MATERIAL PROVIDED section start
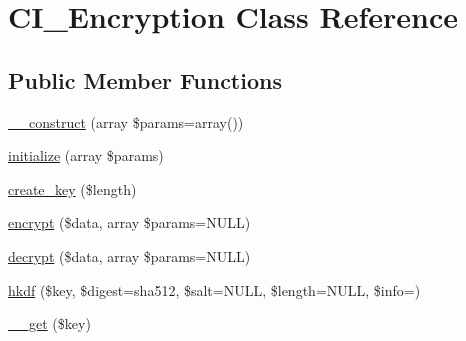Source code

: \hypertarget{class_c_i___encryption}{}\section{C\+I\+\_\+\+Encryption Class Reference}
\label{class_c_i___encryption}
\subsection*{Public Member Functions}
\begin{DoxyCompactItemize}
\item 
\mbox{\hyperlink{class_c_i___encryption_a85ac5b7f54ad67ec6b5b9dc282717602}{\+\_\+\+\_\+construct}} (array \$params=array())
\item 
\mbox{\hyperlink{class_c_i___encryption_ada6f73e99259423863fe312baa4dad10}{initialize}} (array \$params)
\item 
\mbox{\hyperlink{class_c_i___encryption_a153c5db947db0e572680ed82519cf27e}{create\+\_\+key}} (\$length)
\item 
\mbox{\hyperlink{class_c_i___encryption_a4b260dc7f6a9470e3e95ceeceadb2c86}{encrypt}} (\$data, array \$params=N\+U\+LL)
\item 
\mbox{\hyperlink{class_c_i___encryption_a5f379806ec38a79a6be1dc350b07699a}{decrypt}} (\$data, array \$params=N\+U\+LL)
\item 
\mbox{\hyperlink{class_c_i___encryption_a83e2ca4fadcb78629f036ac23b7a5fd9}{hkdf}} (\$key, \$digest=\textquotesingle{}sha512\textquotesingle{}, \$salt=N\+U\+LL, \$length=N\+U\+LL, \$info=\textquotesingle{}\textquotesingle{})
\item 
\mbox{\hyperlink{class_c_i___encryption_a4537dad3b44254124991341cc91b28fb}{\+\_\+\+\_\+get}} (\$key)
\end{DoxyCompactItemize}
MATERIAL PROVIDED section end
MATERIAL PROVIDED section start
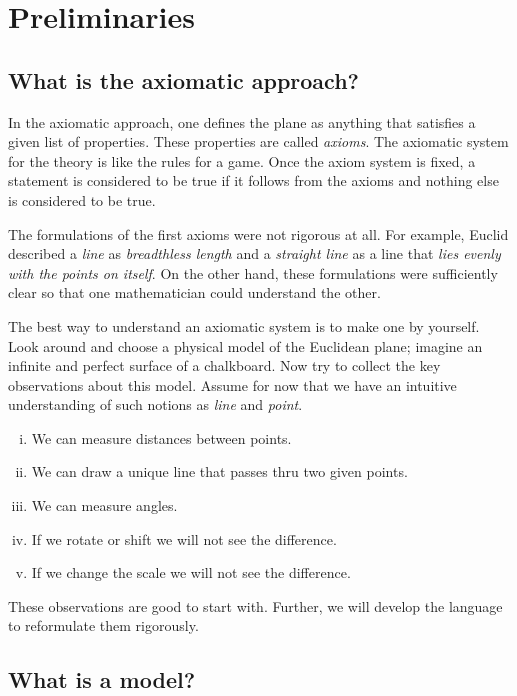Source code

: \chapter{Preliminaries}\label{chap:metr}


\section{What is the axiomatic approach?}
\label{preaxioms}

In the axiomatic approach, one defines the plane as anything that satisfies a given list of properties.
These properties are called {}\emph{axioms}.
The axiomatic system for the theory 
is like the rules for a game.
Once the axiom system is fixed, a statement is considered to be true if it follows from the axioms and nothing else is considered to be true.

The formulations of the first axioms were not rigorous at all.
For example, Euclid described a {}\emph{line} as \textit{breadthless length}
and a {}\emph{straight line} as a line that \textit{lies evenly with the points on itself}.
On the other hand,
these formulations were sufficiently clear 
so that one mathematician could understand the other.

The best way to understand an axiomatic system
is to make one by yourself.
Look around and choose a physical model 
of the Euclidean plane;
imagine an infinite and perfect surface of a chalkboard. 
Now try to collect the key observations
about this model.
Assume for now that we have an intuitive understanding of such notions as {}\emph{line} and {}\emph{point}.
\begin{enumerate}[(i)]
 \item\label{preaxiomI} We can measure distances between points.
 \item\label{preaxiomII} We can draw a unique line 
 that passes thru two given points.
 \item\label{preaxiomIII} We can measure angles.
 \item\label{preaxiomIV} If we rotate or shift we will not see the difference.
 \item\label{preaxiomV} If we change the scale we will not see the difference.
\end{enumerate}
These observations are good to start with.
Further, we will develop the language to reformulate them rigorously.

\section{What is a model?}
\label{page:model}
MATERIAL PROVIDED section end
- WHAT YOU ARE ASKED TO DO: Identify all lines in the records above with the word "approach".

- SOLUTION:
\section{What is the axiomatic approach?}
In the axiomatic approach, one defines the plane as anything that satisfies a given list of properties.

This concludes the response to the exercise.